### Work task
The expected response is an exact repetition of every record, with images excluded.

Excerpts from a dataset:

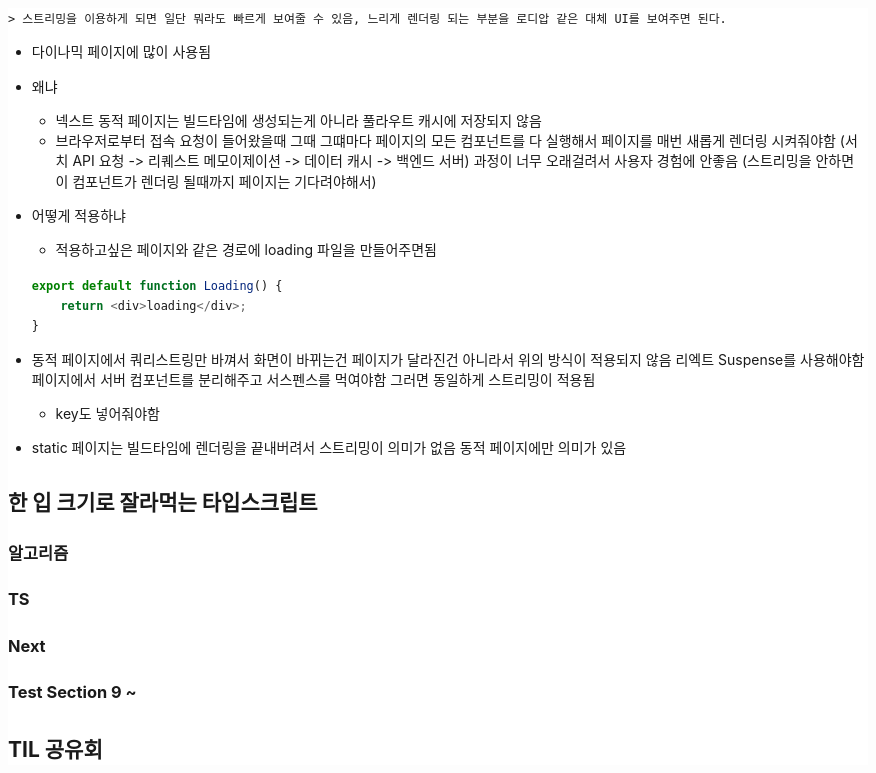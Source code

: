     > 스트리밍을 이용하게 되면 일단 뭐라도 빠르게 보여줄 수 있음, 느리게 렌더링 되는 부분을 로디압 같은 대체 UI를 보여주면 된다.

-   다이나믹 페이지에 많이 사용됨
-   왜냐
    -   넥스트 동적 페이지는 빌드타임에 생성되는게 아니라 풀라우트 캐시에 저장되지 않음
    -   브라우저로부터 접속 요청이 들어왔을때 그때 그떄마다 페이지의 모든 컴포넌트를 다 실행해서 페이지를 매번 새롭게 렌더링 시켜줘야함 (서치 API 요청 -> 리퀘스트 메모이제이션 -> 데이터 캐시 -> 백엔드 서버) 과정이 너무 오래걸려서 사용자 경험에 안좋음 (스트리밍을 안하면 이 컴포넌트가 렌더링 될때까지 페이지는 기다려야해서)
-   어떻게 적용하냐

    -   적용하고싶은 페이지와 같은 경로에 loading 파일을 만들어주면됨

    ```ts
    export default function Loading() {
        return <div>loading</div>;
    }
    ```

-   동적 페이지에서 쿼리스트링만 바껴서 화면이 바뀌는건 페이지가 달라진건 아니라서 위의 방식이 적용되지 않음 리엑트 Suspense를 사용해야함 페이지에서 서버 컴포넌트를 분리해주고 서스펜스를 먹여야함 그러면 동일하게 스트리밍이 적용됨
    -   key도 넣어줘야함
-   static 페이지는 빌드타임에 렌더링을 끝내버려서 스트리밍이 의미가 없음 동적 페이지에만 의미가 있음

## 한 입 크기로 잘라먹는 타입스크립트

### 알고리즘

### TS

### Next

### Test Section 9 ~

## TIL 공유회
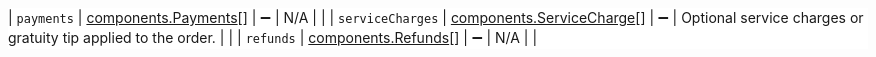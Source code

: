 | `payments`                                                                                                                                                                                                                                                                                                                                                   | [components.Payments](../../models/components/payments.md)[]                                                                                                                                                                                                                                                                                                 | :heavy_minus_sign:                                                                                                                                                                                                                                                                                                                                           | N/A                                                                                                                                                                                                                                                                                                                                                          |                                                                                                                                                                                                                                                                                                                                                              |
| `serviceCharges`                                                                                                                                                                                                                                                                                                                                             | [components.ServiceCharge](../../models/components/servicecharge.md)[]                                                                                                                                                                                                                                                                                       | :heavy_minus_sign:                                                                                                                                                                                                                                                                                                                                           | Optional service charges or gratuity tip applied to the order.                                                                                                                                                                                                                                                                                               |                                                                                                                                                                                                                                                                                                                                                              |
| `refunds`                                                                                                                                                                                                                                                                                                                                                    | [components.Refunds](../../models/components/refunds.md)[]                                                                                                                                                                                                                                                                                                   | :heavy_minus_sign:                                                                                                                                                                                                                                                                                                                                           | N/A                                                                                                                                                                                                                                                                                                                                                          |                                                                                                                                                                                                                                                                                                                                                              |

### Answer box
Source code

:     > 스트리밍을 이용하게 되면 일단 뭐라도 빠르게 보여줄 수 있음, 느리게 렌더링 되는 부분을 로디압 같은 대체 UI를 보여주면 된다.

-   다이나믹 페이지에 많이 사용됨
-   왜냐
    -   넥스트 동적 페이지는 빌드타임에 생성되는게 아니라 풀라우트 캐시에 저장되지 않음
    -   브라우저로부터 접속 요청이 들어왔을때 그때 그떄마다 페이지의 모든 컴포넌트를 다 실행해서 페이지를 매번 새롭게 렌더링 시켜줘야함 (서치 API 요청 -> 리퀘스트 메모이제이션 -> 데이터 캐시 -> 백엔드 서버) 과정이 너무 오래걸려서 사용자 경험에 안좋음 (스트리밍을 안하면 이 컴포넌트가 렌더링 될때까지 페이지는 기다려야해서)
-   어떻게 적용하냐

    -   적용하고싶은 페이지와 같은 경로에 loading 파일을 만들어주면됨

    ```ts
    export default function Loading() {
        return <div>loading</div>;
    }
    ```

-   동적 페이지에서 쿼리스트링만 바껴서 화면이 바뀌는건 페이지가 달라진건 아니라서 위의 방식이 적용되지 않음 리엑트 Suspense를 사용해야함 페이지에서 서버 컴포넌트를 분리해주고 서스펜스를 먹여야함 그러면 동일하게 스트리밍이 적용됨
    -   key도 넣어줘야함
-   static 페이지는 빌드타임에 렌더링을 끝내버려서 스트리밍이 의미가 없음 동적 페이지에만 의미가 있음

## 한 입 크기로 잘라먹는 타입스크립트

### 알고리즘

### TS

### Next

### Test Section 9 ~

## TIL 공유회
Source code

: | `payments`                                                                                                                                                                                                                                                                                                                                                   | [components.Payments](../../models/components/payments.md)[]                                                                                                                                                                                                                                                                                                 | :heavy_minus_sign:                                                                                                                                                                                                                                                                                                                                           | N/A                                                                                                                                                                                                                                                                                                                                                          |                                                                                                                                                                                                                                                                                                                                                              |
| `serviceCharges`                                                                                                                                                                                                                                                                                                                                             | [components.ServiceCharge](../../models/components/servicecharge.md)[]                                                                                                                                                                                                                                                                                       | :heavy_minus_sign:                                                                                                                                                                                                                                                                                                                                           | Optional service charges or gratuity tip applied to the order.                                                                                                                                                                                                                                                                                               |                                                                                                                                                                                                                                                                                                                                                              |
| `refunds`                                                                                                                                                                                                                                                                                                                                                    | [components.Refunds](../../models/components/refunds.md)[]                                                                                                                                                                                                                                                                                                   | :heavy_minus_sign:                                                                                                                                                                                                                                                                                                                                           | N/A                                                                                                                                                                                                                                                                                                                                                          |                                                                                                                                                                                                                                                                                                                                                              |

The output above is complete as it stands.